Records:
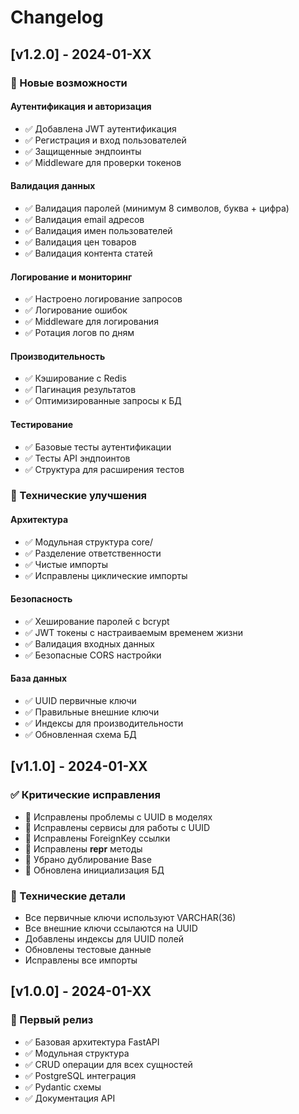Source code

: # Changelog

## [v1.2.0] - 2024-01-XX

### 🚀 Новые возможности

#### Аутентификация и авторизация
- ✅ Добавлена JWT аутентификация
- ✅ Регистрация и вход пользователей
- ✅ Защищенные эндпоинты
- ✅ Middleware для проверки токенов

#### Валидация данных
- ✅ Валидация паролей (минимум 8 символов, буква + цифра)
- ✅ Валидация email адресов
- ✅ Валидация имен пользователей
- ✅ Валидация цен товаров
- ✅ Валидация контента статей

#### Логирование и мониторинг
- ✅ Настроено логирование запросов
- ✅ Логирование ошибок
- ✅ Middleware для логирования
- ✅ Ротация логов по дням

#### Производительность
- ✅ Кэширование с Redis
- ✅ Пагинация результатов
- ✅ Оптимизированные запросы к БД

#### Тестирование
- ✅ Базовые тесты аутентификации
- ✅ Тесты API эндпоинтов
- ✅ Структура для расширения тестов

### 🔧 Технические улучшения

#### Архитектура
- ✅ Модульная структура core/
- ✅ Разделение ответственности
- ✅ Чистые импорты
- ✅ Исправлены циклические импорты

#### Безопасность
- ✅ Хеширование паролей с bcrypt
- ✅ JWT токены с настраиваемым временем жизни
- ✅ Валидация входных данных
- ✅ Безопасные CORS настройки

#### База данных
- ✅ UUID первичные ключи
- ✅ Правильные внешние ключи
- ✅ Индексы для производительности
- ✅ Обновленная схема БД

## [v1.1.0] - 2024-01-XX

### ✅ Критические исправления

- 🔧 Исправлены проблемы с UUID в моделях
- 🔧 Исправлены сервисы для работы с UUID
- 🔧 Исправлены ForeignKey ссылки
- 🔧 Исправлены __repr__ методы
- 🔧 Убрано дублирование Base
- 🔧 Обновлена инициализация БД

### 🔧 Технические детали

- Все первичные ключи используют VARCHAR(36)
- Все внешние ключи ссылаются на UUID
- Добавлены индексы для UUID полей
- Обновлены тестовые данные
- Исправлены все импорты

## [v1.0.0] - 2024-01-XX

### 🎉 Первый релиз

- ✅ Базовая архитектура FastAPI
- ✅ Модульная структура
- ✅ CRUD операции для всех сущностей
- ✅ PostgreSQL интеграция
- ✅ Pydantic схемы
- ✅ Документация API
--
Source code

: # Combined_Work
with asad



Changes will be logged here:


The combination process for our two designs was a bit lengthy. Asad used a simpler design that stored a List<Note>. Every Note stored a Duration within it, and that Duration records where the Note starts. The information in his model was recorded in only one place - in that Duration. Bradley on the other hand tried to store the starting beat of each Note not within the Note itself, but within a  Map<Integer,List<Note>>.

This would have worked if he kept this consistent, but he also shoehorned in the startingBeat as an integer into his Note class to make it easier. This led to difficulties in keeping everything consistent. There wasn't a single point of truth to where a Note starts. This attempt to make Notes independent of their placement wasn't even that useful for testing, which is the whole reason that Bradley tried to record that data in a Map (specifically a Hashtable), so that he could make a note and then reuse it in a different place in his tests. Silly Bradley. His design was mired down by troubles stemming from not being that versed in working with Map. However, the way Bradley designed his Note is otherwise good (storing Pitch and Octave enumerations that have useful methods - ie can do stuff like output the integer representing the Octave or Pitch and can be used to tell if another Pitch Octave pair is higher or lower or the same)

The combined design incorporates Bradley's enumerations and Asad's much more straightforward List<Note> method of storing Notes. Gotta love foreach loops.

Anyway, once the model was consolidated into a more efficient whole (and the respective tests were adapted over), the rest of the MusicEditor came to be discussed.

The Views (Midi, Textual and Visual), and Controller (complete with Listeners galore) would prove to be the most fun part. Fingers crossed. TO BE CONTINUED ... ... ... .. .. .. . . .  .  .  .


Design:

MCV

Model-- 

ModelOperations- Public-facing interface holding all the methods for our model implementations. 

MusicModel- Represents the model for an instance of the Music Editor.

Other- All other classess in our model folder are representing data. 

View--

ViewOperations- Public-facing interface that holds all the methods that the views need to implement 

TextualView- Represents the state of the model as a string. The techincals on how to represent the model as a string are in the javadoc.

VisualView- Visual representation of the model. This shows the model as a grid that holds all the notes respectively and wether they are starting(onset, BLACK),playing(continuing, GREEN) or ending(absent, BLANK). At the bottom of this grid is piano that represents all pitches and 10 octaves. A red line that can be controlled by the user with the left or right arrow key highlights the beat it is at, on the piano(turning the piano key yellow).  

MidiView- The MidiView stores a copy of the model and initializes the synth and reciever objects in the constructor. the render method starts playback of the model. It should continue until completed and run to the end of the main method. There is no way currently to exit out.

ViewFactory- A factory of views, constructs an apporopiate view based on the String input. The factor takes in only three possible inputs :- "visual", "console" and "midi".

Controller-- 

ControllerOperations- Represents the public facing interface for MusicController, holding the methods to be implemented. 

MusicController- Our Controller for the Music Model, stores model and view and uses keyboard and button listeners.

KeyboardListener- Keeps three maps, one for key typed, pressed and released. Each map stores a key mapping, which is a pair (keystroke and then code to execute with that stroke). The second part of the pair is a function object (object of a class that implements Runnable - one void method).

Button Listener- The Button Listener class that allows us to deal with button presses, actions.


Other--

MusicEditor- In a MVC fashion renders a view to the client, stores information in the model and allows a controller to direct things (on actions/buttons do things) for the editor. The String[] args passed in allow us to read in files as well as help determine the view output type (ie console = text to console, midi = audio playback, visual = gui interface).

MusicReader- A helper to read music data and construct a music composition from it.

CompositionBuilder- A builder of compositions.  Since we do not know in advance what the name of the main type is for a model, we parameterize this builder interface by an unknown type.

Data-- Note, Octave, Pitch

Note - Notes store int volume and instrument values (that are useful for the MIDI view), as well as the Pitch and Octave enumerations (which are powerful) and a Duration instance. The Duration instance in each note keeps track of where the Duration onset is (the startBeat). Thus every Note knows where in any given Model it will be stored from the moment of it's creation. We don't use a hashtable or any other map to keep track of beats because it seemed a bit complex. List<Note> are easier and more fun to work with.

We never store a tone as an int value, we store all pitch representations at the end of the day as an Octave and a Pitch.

What is being asked: Repeat, character for character, the lines of the material above from the line with "Button Listener- The" through the line with "MusicReader- A helper".

Task result:
Button Listener- The Button Listener class that allows us to deal with button presses, actions.


Other--

MusicEditor- In a MVC fashion renders a view to the client, stores information in the model and allows a controller to direct things (on actions/buttons do things) for the editor. The String[] args passed in allow us to read in files as well as help determine the view output type (ie console = text to console, midi = audio playback, visual = gui interface).

MusicReader- A helper to read music data and construct a music composition from it.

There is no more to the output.